Russia Promises They Don't Want to Invade Moldova

Russia said it wants to "avoid" dragging the breakaway Moldovan region of Transnistria into the Ukraine war.

Concerns that the unrecognized republic could be a potential flashpoint in the war follow two unexplained explosions in two days. Transnistria's Interior Ministry reported explosions took place at the radio-broadcast center in the village of Mayak 30 miles north of the capital Tiraspol around 7 a.m. Tuesday.

Meanwhile, on Monday, explosions struck a building housing the security services of the unrecognized republic bordering western Ukraine. While there is no information linking the blasts, they prompted Moldova's president Maia Sandu to convene a meeting of the Moldovan Supreme Security Council.

After the meeting, Sandu said: "according to our information, the escalation attempts are connected with the forces inside Transnistria, which are in favor of war and are interested in destabilizing the situation," state news agency RIA Novosti reported.

Tiraspol, Transnistria
Russian colored decorations in front of the Soviet House, the government building in Tiraspol Transnistria. The breakaway Moldovan republic could be the flashpoint for the Ukraine war. Getty Images

When asked about the prospect that Transnistria could be drawn into the Ukraine war, Russian deputy foreign minister Andrei Rudenko said "we would like to avoid such a scenario."

"Let's wait for the conclusion of the investigation," he said on Tuesday.

Kyiv has been warning that Vladimir Putin planned to expand his war in Ukraine into other countries.

This theory was fueled by comments made last week by Russian commander Rustam Minnekayev who said that Moscow sought to create a passage into Transnistria as part of a plan to create a land corridor to Crimea, which Russia annexed in 2014.

Following Monday's blast, the Moldovan government said in a media statement shared with Newsweek that the aim of the incident "is to create pretexts for straining the security situation in the Transnistrian region, which is not controlled by the constitutional authorities."

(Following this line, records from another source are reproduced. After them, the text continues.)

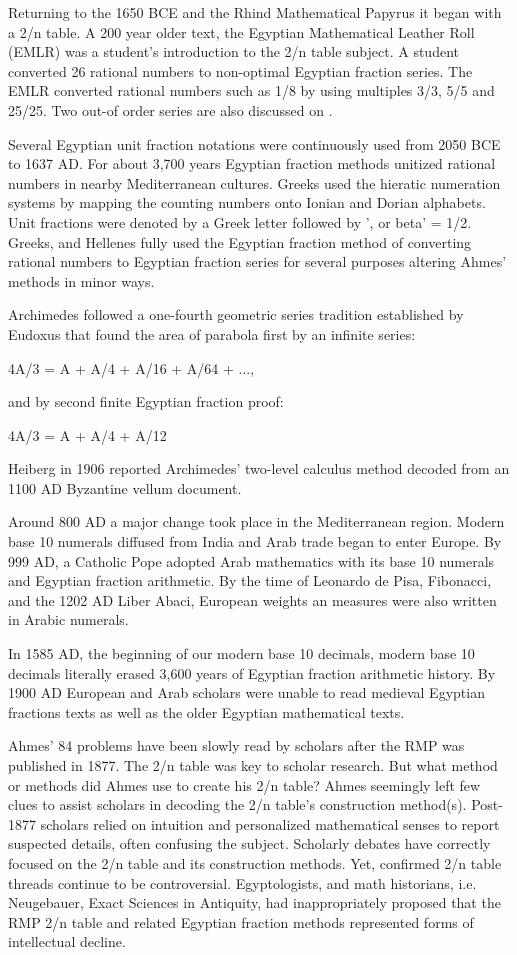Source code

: \documentclass[12pt]{article}
\begin{document}
Returning to the 1650 BCE and the Rhind Mathematical Papyrus it began with a 2/n table. A 200 year older text, the Egyptian Mathematical Leather Roll (EMLR) was a student's introduction to the 2/n table subject. A student converted 26 rational numbers to non-optimal Egyptian fraction series. The EMLR converted rational numbers such as 1/8 by using multiples 3/3, 5/5 and 25/25. Two out-of order series are also discussed on .

Several Egyptian unit fraction notations were continuously used from 2050 BCE to 1637 AD. For about 3,700 years Egyptian fraction methods unitized rational numbers in nearby Mediterranean cultures. Greeks used the hieratic numeration systems by mapping the counting numbers onto Ionian and Dorian alphabets. Unit fractions were denoted by a Greek letter followed by ', or beta' = 1/2. Greeks, and Hellenes fully used the Egyptian fraction method of converting rational numbers to Egyptian fraction series for several purposes altering Ahmes' methods in minor ways. 

Archimedes followed a one-fourth geometric series tradition established by Eudoxus that found the area of parabola first by an infinite series:

4A/3 = A + A/4 + A/16 + A/64 + ...,

and by second finite Egyptian fraction proof:

4A/3 = A + A/4 + A/12

Heiberg in 1906 reported Archimedes' two-level calculus method decoded from an 1100 AD Byzantine vellum document.

Around 800 AD a major change took place in the Mediterranean region. Modern base 10 numerals diffused from India and Arab trade began to enter Europe. By 999 AD, a Catholic Pope adopted Arab mathematics with its base 10 numerals and Egyptian fraction arithmetic. By the time of Leonardo de Pisa, Fibonacci, and the 1202 AD Liber Abaci, European weights an measures were also written in Arabic numerals.

In 1585 AD, the beginning of our modern base 10 decimals, modern base 10 decimals literally erased 3,600 years of Egyptian fraction arithmetic history. By 1900 AD European and Arab scholars were unable to read medieval Egyptian fractions texts as well as the older Egyptian mathematical texts.  

Ahmes' 84 problems have been slowly read by scholars after the RMP was published in 1877. The 2/n table was key to scholar research. But what method or methods did Ahmes use to create his 2/n table? Ahmes seemingly left few clues to assist scholars in decoding the 2/n table's construction method(s). Post-1877 scholars relied on intuition and personalized mathematical senses to report suspected details, often confusing the subject. Scholarly debates have correctly focused on the 2/n table and its construction methods. Yet, confirmed 2/n table threads continue to be controversial. Egyptologists, and  math historians, i.e. Neugebauer, Exact Sciences in Antiquity, had inappropriately proposed that the RMP 2/n table and related Egyptian fraction methods represented forms of intellectual decline. 
\end{document}
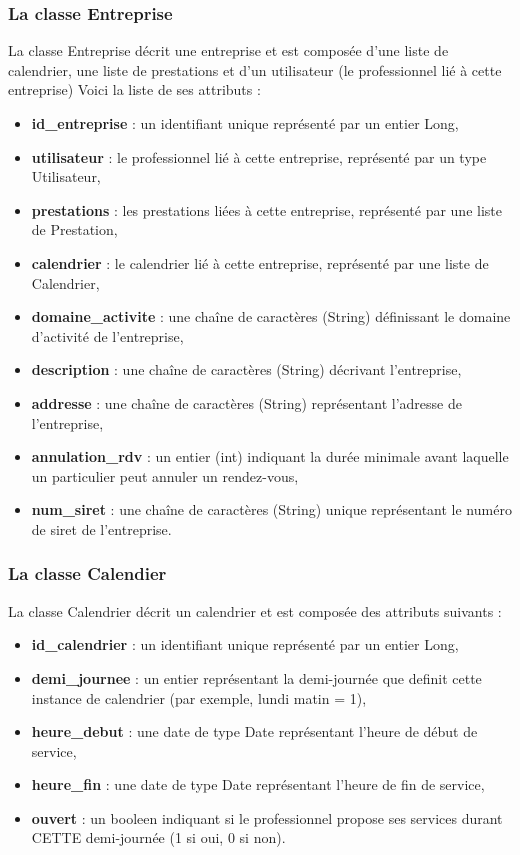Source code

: \documentclass{article}
\begin{document}
\subsubsection{La classe Entreprise}
La classe Entreprise décrit une entreprise et est composée d'une liste de calendrier, une liste de prestations et d'un utilisateur (le professionnel lié à cette entreprise) 
Voici la liste de ses attributs :
\begin{itemize}
\item \textbf{id\_entreprise} : un identifiant unique représenté par un entier Long,
\item \textbf{utilisateur} : le professionnel lié à cette entreprise, représenté par un type Utilisateur,
\item \textbf{prestations} : les prestations liées à cette entreprise, représenté par une liste de Prestation,
\item \textbf{calendrier} : le calendrier lié à cette entreprise, représenté par une liste de Calendrier,
\item \textbf{domaine\_activite} : une chaîne de caractères (String) définissant le domaine d'activité de l'entreprise,
\item \textbf{description} : une chaîne de caractères (String) décrivant l'entreprise,
\item \textbf{addresse} : une chaîne de caractères (String) représentant l'adresse de l'entreprise,
\item \textbf{annulation\_rdv} : un entier (int) indiquant la durée minimale avant laquelle un particulier peut annuler un rendez-vous,
\item \textbf{num\_siret} : une chaîne de caractères (String) unique représentant le numéro de siret de l'entreprise.
\end{itemize}

\subsubsection{La classe Calendier}
La classe Calendrier décrit un calendrier et est composée des attributs suivants :
\begin{itemize}
\item \textbf{id\_calendrier} : un identifiant unique représenté par un entier Long,
\item \textbf{demi\_journee} : un entier représentant la demi-journée que definit cette instance de calendrier (par exemple, lundi matin = 1),
\item \textbf{heure\_debut} : une date de type Date représentant l'heure de début de service,
\item \textbf{heure\_fin} : une date de type Date représentant l'heure de fin de service,
\item \textbf{ouvert} : un booleen indiquant si le professionnel propose ses services durant CETTE demi-journée (1 si oui, 0 si non).
\end{itemize}
\end{document}
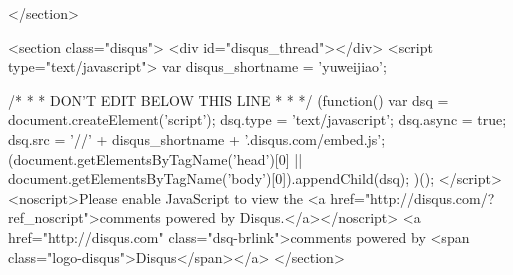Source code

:     
    
    
  
    
    
    
    
    
    
    
  
    
    
    
    
    
    
    
  
    
    
    
    
    
    
    
  
    
    
    
    
    
    
    
  
    
    
    
    
    
    
    
  
    
    
    
    
    
    
    
  
    
    
    
    
    
    
    
  
    
    
    
    
    
    
    
  
    
    
    
    
    
    
    
  
</section>




<section class="disqus">
  <div id="disqus_thread"></div>
  <script type="text/javascript">
    var disqus_shortname = 'yuweijiao';

    /* * * DON'T EDIT BELOW THIS LINE * * */
    (function() {
        var dsq = document.createElement('script'); dsq.type = 'text/javascript'; dsq.async = true;
        dsq.src = '//' + disqus_shortname + '.disqus.com/embed.js';
        (document.getElementsByTagName('head')[0] || document.getElementsByTagName('body')[0]).appendChild(dsq);
    })();
  </script>
  <noscript>Please enable JavaScript to view the <a href="http://disqus.com/?ref_noscript">comments powered by Disqus.</a></noscript>
  <a href="http://disqus.com" class="dsq-brlink">comments powered by <span class="logo-disqus">Disqus</span></a>
</section>



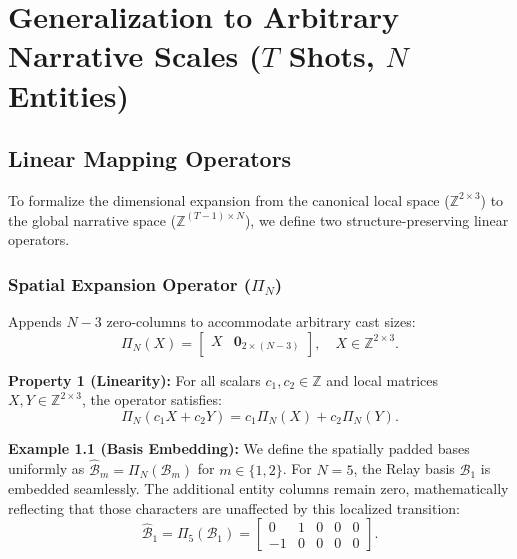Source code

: \documentclass[sigconf,review,anonymous]{acmart}
\newcommand{\calB}{\mathcal{B}}
\begin{document}
\section{Generalization to Arbitrary Narrative Scales ($T$ Shots, $N$ Entities)}
\label{app:generalization}



\subsection{Linear Mapping Operators}
To formalize the dimensional expansion from the canonical local space ($\mathbb{Z}^{2\times 3}$) to the global narrative space ($\mathbb{Z}^{(T-1) \times N}$), we define two structure-preserving linear operators.




\subsubsection{\textbf{Spatial Expansion Operator ($\Pi_N$)}}
Appends $N-3$ zero-columns to accommodate arbitrary cast sizes:
\begin{equation}
    \Pi_N(X) = \begin{bmatrix} X & \mathbf{0}_{2\times(N-3)} \end{bmatrix}, \quad X \in \mathbb{Z}^{2\times 3}.
\end{equation}

\noindent\textbf{Property 1 (Linearity):} For all scalars $c_1, c_2 \in \mathbb{Z}$ and local matrices $X, Y \in \mathbb{Z}^{2\times 3}$, the operator satisfies:
\begin{equation}
    \Pi_N(c_1 X + c_2 Y) = c_1\Pi_N(X) + c_2\Pi_N(Y).
\end{equation}

\noindent\textbf{Example 1.1 (Basis Embedding):} We define the spatially padded bases uniformly as $\hat{\calB}_m = \Pi_N(\calB_m)$ for $m \in \{1,2\}$. For $N=5$, the Relay basis $\calB_1$ is embedded seamlessly. The additional entity columns remain zero, mathematically reflecting that those characters are unaffected by this localized transition:
\begin{equation}
    \hat{\calB}_1 = \Pi_5(\calB_1) = \begin{bmatrix} 0 & 1 & 0 & 0 & 0 \\ -1 & 0 & 0 & 0 & 0 \end{bmatrix}.
\end{equation}
\end{document}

The statement added that the Moldovan government "calls for calm and, together with the relevant national institutions, monitors developments in this case."

Officials in Transnistria announced a number of new security measures, such as military checkpoints and the cancellation of the annual May 9 Victory Day parade, further raising concerns about a possible escalation in the breakaway state.

Transnistria is a breakaway state that is considered to be part of Moldova but is not under the control of Chisinau. Its economy is propped up by Moscow and Russian troops are stationed there.

However, experts have cast doubt on Russia's ability to stage an offensive towards the border with Moldova, given its campaign focus on the Donbas region in eastern Ukraine.

Update 04/26/22, 9 a.m. ET: This article was updated with additional information.